_Exercise brief:_ Look through the listing below and report the lines that have the word "inte" in them.

_Listed records:_

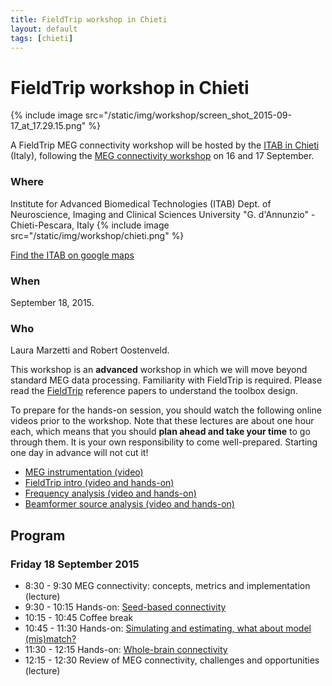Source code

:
 ```yaml
---
title: FieldTrip workshop in Chieti
layout: default
tags: [chieti]
---
```


#  FieldTrip workshop in Chieti

{% include image src="/static/img/workshop/screen_shot_2015-09-17_at_17.29.15.png" %}

A FieldTrip MEG connectivity workshop will be hosted by the [ITAB in Chieti](http://www.itab.unich.it) (Italy), following the [MEG connectivity workshop](https://www.jiscmail.ac.uk/cgi-bin/webadmin?A2=ind1508&L=MEGCOMMUNITY&F=&S=&P=6229) on 16 and 17 September.

### Where

Institute for Advanced Biomedical Technologies (ITAB)
Dept. of Neuroscience, Imaging and Clinical Sciences
University "G. d'Annunzio" - Chieti-Pescara, Italy
{% include image src="/static/img/workshop/chieti.png" %}

[Find the ITAB on google maps](https://www.google.nl/maps/place/Istituto+per+le+Tecnologie+Avanzate+Biomediche,+66100+Chieti+CH,+Italië/@42.3667541,14.148373,17z/data=!4m7!1m4!3m3!1s0x1331ac2c47560d77/0x71decc418c53312d!2sVia+Colle+dell'Ara,+66100+Chieti+CH,+Italië!3b1!3m1!1s0x1331ac2c973b8067/0x27369d91f2b65216?hl=nl)

### When

September 18, 2015.

### Who

Laura Marzetti and Robert Oostenveld.

This workshop is an **advanced** workshop in which we will move beyond standard MEG data processing. Familiarity with FieldTrip is required. Please read the [FieldTrip](http://www.hindawi.com/journals/cin/2011/156869/) reference papers to understand the toolbox design.  

To prepare for the hands-on session, you should watch the following online videos prior to the workshop. Note that these lectures are about one hour each, which means that you should **plan ahead and take your time** to go through them. It is your own responsibility to come well-prepared. Starting one day in advance will not cut it!

*  [MEG instrumentation (video)](https://www.youtube.com/watch?v=15Qs4fuPpes)
*  [FieldTrip intro (video and hands-on)](/tutorial/introduction)
*  [Frequency analysis (video and hands-on)](/tutorial/timefrequencyanalysis)
*  [Beamformer source analysis (video and hands-on)](/tutorial/beamformer)

## Program

### Friday 18 September 2015

*  8:30 - 9:30 MEG connectivity: concepts, metrics and implementation (lecture)
*  9:30 - 10:15 Hands-on: [Seed-based connectivity](/tutorial/chieti/virtualchannel)
*  10:15 - 10:45 Coffee break
*  10:45 - 11:30 Hands-on: [Simulating and estimating, what about model (mis)match?](/tutorial/chieti/simulation)
*  11:30 - 12:15 Hands-on: [Whole-brain connectivity](/tutorial/chieti/wholebrain)
*  12:15 - 12:30 Review of MEG connectivity, challenges and opportunities (lecture)
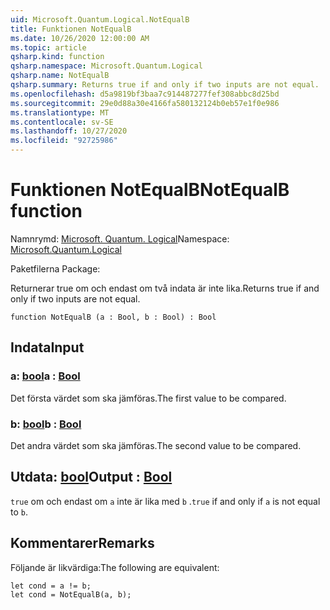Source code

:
 ```yaml
---
uid: Microsoft.Quantum.Logical.NotEqualB
title: Funktionen NotEqualB
ms.date: 10/26/2020 12:00:00 AM
ms.topic: article
qsharp.kind: function
qsharp.namespace: Microsoft.Quantum.Logical
qsharp.name: NotEqualB
qsharp.summary: Returns true if and only if two inputs are not equal.
ms.openlocfilehash: d5a9819bf3baa7c914487277fef308abbc8d25bd
ms.sourcegitcommit: 29e0d88a30e4166fa580132124b0eb57e1f0e986
ms.translationtype: MT
ms.contentlocale: sv-SE
ms.lasthandoff: 10/27/2020
ms.locfileid: "92725986"
---
```

# <a name="notequalb-function"></a><span data-ttu-id="4d4f0-102">Funktionen NotEqualB</span><span class="sxs-lookup"><span data-stu-id="4d4f0-102">NotEqualB function</span></span>

<span data-ttu-id="4d4f0-103">Namnrymd: [Microsoft. Quantum. Logical](xref:Microsoft.Quantum.Logical)</span><span class="sxs-lookup"><span data-stu-id="4d4f0-103">Namespace: [Microsoft.Quantum.Logical](xref:Microsoft.Quantum.Logical)</span></span>

<span data-ttu-id="4d4f0-104">Paketfilerna [](https://nuget.org/packages/)</span><span class="sxs-lookup"><span data-stu-id="4d4f0-104">Package: [](https://nuget.org/packages/)</span></span>


<span data-ttu-id="4d4f0-105">Returnerar true om och endast om två indata är inte lika.</span><span class="sxs-lookup"><span data-stu-id="4d4f0-105">Returns true if and only if two inputs are not equal.</span></span>

```qsharp
function NotEqualB (a : Bool, b : Bool) : Bool
```


## <a name="input"></a><span data-ttu-id="4d4f0-106">Indata</span><span class="sxs-lookup"><span data-stu-id="4d4f0-106">Input</span></span>

### <a name="a--bool"></a><span data-ttu-id="4d4f0-107">a: [bool](xref:microsoft.quantum.lang-ref.bool)</span><span class="sxs-lookup"><span data-stu-id="4d4f0-107">a : [Bool](xref:microsoft.quantum.lang-ref.bool)</span></span>

<span data-ttu-id="4d4f0-108">Det första värdet som ska jämföras.</span><span class="sxs-lookup"><span data-stu-id="4d4f0-108">The first value to be compared.</span></span>


### <a name="b--bool"></a><span data-ttu-id="4d4f0-109">b: [bool](xref:microsoft.quantum.lang-ref.bool)</span><span class="sxs-lookup"><span data-stu-id="4d4f0-109">b : [Bool](xref:microsoft.quantum.lang-ref.bool)</span></span>

<span data-ttu-id="4d4f0-110">Det andra värdet som ska jämföras.</span><span class="sxs-lookup"><span data-stu-id="4d4f0-110">The second value to be compared.</span></span>



## <a name="output--bool"></a><span data-ttu-id="4d4f0-111">Utdata: [bool](xref:microsoft.quantum.lang-ref.bool)</span><span class="sxs-lookup"><span data-stu-id="4d4f0-111">Output : [Bool](xref:microsoft.quantum.lang-ref.bool)</span></span>

<span data-ttu-id="4d4f0-112">`true` om och endast om `a` inte är lika med `b` .</span><span class="sxs-lookup"><span data-stu-id="4d4f0-112">`true` if and only if `a` is not equal to `b`.</span></span>

## <a name="remarks"></a><span data-ttu-id="4d4f0-113">Kommentarer</span><span class="sxs-lookup"><span data-stu-id="4d4f0-113">Remarks</span></span>

<span data-ttu-id="4d4f0-114">Följande är likvärdiga:</span><span class="sxs-lookup"><span data-stu-id="4d4f0-114">The following are equivalent:</span></span>

```Q#
let cond = a != b;
let cond = NotEqualB(a, b);
```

_Your response:_
<span data-ttu-id="4d4f0-105">Returnerar true om och endast om två indata är inte lika.</span><span class="sxs-lookup"><span data-stu-id="4d4f0-105">Returns true if and only if two inputs are not equal.</span></span>
<span data-ttu-id="4d4f0-112">`true` om och endast om `a` inte är lika med `b` .</span><span class="sxs-lookup"><span data-stu-id="4d4f0-112">`true` if and only if `a` is not equal to `b`.</span></span>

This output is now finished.